Organizations Supporting Treatment of Gender Dysphoria in Young People
If you are not comfortable offering medical treatment, remember that “conversion” therapy, which tries to convince the patient they are not transgender, does not work and is detrimental. (The same was found when the method was used in attempts to change sexual orientation.) There are medical guidelines and multiple medical associations that support a patient’s desired treatment, so if you are uncomfortable, refer that patient to someone who would be willing to direct them to the appropriate resources. The following associations are helpful resources.
- American Medical Association (AMA): “AMA will continue to work to ensure transgender and gender-diverse minors have the opportunity to explore their gender identity under the safe and supportive care of a physician.” At ama-assn.org/press-center/press-releases/ama-reinforces-opposition-restrictions-transgender-medical-care
- American Psychological Association (APA): Guidelines for Psychological Practice with Transgender and Gender Nonconforming People at apa.org/practice/guidelines/transgender.pdf
- World Professional Association for Transgender Health (WPATH): Standards of Care for the Health of Transgender and Gender Diverse People, Version 8 in International Journal of Transgender Health 2022, 23(s1), s1-s258.
- The Endocrine Society: Endocrine Treatment of Gender-Dysphoric/Gender-Incongruent Persons: An Endocrine Society Clinical Practice Guideline, 2017 at https://pubmed.ncbi.nlm.nih.gov/28945902.
Gender Respectful Electronic Medical Records
“To affirm and acknowledge young people’s gender identity, your registration staff should ask about preferred name and pronoun and edit it so it appears in the top banner of the chart.”
Most young people with gender incongruence use a name and pronouns that differ from what is presented on their medical forms. To affirm and acknowledge young people’s gender identity, your registration staff should ask about preferred name and pronouns and record them so they appear in the top banner of the chart. (Note: Inform the adolescent that this would be visible to the legal guardian, in case they aren’t aware yet or supportive.)
A patient chart advisory can also be helpful; this will pop up to remind you of name and pronoun and may help you keep in mind that certain lab results may be impacted if the patient is on hormones (i.e, when on testosterone, use the normal range for males for hemoglobin, hematocrit and creatinine). Progress notes, visit summaries, letters, etc., should also include the name and pronoun used.
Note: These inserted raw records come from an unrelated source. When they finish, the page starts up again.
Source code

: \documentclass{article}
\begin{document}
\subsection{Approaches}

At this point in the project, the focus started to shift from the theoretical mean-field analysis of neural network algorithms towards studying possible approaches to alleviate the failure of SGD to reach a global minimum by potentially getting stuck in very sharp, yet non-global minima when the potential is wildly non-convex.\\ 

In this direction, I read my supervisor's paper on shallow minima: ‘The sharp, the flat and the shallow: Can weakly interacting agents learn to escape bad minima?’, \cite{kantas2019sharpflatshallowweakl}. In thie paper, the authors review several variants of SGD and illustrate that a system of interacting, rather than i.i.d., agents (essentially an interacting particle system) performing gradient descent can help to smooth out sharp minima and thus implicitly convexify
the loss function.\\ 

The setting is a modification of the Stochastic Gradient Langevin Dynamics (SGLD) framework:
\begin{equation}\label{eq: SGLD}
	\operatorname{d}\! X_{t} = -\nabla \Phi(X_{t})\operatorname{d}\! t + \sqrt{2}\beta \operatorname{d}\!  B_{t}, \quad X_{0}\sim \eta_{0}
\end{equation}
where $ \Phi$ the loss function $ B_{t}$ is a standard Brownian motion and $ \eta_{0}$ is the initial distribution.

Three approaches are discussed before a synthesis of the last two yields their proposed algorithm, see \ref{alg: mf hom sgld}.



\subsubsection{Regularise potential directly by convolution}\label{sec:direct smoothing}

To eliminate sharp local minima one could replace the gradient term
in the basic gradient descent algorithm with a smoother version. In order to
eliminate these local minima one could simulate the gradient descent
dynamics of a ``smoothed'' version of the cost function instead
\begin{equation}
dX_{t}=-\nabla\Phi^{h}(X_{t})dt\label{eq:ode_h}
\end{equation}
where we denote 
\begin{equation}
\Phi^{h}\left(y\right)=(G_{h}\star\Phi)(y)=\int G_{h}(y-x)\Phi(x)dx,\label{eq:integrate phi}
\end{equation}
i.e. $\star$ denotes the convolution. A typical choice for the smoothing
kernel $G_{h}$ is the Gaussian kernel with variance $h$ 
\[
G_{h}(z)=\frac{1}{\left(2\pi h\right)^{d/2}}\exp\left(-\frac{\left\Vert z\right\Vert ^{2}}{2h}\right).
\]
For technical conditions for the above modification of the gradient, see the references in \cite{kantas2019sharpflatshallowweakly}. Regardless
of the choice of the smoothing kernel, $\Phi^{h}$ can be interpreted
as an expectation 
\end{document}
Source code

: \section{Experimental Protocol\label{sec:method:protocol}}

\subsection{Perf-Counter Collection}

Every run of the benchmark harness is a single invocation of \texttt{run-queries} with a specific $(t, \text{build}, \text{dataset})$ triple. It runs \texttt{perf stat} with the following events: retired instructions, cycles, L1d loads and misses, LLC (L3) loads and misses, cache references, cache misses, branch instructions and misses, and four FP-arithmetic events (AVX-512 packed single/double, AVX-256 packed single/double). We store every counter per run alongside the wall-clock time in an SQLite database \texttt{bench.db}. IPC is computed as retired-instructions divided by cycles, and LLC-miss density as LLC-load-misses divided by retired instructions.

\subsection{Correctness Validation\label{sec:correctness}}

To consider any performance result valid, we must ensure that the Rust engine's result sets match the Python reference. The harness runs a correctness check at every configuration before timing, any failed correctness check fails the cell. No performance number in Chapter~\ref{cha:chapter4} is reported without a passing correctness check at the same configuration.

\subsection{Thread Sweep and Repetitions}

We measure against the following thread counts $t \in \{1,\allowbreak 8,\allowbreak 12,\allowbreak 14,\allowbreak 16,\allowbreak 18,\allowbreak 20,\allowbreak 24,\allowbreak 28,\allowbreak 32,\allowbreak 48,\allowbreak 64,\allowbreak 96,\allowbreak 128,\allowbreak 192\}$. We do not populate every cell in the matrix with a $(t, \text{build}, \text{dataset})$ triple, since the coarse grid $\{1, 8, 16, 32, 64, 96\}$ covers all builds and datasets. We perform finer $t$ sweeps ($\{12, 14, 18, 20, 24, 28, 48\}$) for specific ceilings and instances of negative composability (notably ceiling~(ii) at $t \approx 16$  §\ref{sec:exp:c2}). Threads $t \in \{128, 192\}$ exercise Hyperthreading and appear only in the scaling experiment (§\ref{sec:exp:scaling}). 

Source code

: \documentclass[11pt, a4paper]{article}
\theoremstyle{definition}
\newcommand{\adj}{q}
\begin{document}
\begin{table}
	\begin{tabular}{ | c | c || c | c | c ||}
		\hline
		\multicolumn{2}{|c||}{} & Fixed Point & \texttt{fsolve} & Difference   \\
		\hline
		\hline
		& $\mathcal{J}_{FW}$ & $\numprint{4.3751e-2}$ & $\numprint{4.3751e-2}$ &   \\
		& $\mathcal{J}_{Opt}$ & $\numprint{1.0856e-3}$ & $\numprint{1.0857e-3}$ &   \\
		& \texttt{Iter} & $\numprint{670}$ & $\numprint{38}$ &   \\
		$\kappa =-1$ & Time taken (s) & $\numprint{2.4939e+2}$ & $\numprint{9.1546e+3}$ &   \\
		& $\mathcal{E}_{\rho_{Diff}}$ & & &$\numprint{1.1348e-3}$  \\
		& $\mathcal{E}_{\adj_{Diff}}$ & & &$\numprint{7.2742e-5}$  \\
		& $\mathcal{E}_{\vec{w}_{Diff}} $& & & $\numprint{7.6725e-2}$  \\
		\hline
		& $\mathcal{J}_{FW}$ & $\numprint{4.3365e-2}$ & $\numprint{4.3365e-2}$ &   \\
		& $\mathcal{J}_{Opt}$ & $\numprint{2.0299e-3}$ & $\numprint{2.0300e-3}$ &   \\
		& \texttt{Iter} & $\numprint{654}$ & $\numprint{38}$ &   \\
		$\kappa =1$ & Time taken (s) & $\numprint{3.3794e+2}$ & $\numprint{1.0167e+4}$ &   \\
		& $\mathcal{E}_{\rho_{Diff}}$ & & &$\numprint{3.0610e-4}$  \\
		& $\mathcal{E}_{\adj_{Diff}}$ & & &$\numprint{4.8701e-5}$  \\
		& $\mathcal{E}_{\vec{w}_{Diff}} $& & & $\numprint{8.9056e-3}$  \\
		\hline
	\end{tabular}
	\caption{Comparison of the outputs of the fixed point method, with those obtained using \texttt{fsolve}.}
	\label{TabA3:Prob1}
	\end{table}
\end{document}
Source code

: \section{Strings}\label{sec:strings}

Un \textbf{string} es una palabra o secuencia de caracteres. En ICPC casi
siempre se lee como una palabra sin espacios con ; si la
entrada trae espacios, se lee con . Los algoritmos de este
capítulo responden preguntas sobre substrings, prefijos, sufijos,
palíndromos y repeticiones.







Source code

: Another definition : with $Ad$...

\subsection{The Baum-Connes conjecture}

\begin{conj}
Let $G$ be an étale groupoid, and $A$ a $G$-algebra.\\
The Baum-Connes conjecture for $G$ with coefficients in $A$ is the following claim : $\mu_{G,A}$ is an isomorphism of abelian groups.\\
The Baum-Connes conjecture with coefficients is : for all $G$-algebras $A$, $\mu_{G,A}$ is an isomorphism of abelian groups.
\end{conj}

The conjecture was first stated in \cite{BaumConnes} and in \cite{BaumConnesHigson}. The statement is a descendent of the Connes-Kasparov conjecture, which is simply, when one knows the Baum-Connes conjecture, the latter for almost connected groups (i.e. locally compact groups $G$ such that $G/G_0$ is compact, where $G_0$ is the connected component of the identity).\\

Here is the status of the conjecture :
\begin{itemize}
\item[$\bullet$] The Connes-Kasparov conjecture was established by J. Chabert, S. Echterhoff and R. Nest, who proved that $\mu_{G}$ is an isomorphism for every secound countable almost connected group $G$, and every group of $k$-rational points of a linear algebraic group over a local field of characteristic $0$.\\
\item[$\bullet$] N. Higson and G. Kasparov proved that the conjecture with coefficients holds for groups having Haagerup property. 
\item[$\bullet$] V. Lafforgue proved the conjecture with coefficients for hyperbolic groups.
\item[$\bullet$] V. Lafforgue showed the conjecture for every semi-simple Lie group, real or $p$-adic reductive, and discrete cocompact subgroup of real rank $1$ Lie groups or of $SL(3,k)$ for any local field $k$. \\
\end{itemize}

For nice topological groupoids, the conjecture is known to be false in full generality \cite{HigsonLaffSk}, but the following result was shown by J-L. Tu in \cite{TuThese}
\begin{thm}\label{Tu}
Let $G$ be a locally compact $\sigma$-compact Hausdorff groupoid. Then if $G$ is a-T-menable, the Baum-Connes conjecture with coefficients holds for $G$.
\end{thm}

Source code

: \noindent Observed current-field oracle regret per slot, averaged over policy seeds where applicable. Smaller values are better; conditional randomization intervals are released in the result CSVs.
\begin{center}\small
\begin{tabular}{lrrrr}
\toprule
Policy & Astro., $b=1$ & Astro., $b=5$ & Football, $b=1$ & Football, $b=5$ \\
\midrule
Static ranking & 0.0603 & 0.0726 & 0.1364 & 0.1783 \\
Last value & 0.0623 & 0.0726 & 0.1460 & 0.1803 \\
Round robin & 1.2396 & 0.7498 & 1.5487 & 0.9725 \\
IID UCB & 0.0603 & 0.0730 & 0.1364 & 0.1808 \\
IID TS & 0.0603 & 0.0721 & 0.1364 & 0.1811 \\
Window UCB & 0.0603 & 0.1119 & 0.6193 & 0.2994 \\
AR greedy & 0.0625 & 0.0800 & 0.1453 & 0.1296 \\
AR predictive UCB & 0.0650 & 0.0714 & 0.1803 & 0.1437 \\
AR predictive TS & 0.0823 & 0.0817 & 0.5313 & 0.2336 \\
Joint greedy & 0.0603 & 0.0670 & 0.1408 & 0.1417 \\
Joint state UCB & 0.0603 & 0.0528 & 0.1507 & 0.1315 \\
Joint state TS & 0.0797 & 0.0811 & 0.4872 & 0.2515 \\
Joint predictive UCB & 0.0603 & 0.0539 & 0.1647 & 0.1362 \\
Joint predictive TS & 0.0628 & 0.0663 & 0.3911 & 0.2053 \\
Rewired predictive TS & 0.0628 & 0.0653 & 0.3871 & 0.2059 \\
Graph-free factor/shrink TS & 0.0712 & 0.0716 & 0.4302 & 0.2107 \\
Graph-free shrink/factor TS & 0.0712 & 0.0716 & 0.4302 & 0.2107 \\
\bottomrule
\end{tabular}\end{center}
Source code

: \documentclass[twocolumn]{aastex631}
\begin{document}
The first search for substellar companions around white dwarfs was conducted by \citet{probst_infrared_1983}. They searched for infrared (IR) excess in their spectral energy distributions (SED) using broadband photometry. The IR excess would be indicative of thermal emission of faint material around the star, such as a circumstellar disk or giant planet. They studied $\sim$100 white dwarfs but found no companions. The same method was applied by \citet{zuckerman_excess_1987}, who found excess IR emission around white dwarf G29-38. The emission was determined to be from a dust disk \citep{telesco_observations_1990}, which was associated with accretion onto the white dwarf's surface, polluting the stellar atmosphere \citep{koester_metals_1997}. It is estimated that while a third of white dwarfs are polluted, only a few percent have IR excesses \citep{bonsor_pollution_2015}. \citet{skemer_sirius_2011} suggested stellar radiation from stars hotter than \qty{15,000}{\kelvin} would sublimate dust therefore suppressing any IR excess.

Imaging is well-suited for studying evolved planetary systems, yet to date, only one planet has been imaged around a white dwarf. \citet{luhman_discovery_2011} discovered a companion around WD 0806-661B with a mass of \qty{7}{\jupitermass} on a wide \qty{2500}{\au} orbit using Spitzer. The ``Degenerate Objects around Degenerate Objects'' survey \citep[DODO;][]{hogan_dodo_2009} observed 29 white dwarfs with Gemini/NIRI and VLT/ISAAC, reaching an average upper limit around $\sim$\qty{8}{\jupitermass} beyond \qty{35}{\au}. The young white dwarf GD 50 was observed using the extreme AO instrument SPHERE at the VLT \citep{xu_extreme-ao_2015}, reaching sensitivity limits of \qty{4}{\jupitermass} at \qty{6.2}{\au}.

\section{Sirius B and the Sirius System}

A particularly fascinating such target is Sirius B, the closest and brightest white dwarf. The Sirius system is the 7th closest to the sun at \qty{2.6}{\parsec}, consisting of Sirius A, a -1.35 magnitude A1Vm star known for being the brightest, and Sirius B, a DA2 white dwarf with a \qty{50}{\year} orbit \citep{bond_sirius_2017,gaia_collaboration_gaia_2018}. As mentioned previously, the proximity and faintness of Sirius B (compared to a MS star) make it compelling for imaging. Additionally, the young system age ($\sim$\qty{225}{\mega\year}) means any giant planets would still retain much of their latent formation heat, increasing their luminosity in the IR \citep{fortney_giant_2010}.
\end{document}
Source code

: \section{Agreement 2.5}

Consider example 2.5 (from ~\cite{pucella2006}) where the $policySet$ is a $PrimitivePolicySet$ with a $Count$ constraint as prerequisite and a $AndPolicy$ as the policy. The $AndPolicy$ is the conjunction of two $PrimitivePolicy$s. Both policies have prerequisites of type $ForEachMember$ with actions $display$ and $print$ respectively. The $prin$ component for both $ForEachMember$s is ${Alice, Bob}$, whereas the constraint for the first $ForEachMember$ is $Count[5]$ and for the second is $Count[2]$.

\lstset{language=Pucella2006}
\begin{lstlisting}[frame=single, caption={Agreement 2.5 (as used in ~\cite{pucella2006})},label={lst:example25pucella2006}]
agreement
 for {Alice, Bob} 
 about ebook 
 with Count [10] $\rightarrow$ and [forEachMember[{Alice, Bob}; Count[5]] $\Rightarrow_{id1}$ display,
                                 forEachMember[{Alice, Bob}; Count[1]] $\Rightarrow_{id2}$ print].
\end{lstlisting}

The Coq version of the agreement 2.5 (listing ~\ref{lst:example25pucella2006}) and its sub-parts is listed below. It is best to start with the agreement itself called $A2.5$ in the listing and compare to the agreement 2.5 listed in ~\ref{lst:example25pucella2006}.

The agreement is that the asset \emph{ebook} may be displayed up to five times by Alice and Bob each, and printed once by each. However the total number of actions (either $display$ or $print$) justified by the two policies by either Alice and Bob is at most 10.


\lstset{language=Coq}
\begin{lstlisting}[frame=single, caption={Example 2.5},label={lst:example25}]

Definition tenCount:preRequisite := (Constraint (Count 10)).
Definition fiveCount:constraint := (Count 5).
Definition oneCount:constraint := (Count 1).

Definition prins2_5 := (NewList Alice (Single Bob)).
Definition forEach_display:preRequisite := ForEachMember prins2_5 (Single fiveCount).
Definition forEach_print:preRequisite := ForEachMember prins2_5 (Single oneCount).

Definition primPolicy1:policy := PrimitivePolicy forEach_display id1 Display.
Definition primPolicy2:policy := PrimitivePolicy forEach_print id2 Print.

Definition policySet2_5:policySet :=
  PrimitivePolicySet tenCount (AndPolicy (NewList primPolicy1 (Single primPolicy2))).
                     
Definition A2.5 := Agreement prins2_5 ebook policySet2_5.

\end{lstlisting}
Acceptance of gender incongruence can involve political, religious, and moral beliefs and attitudes. Some healthcare providers may not understand what these young patients are going through and will not be comfortable treating them or adding preferred names and pronouns to patient charts. Whatever your view on this medical issue, show the patient kindness and respect. If you are not comfortable offering medical treatment, refer them to someone who is willing to help. But always be kind.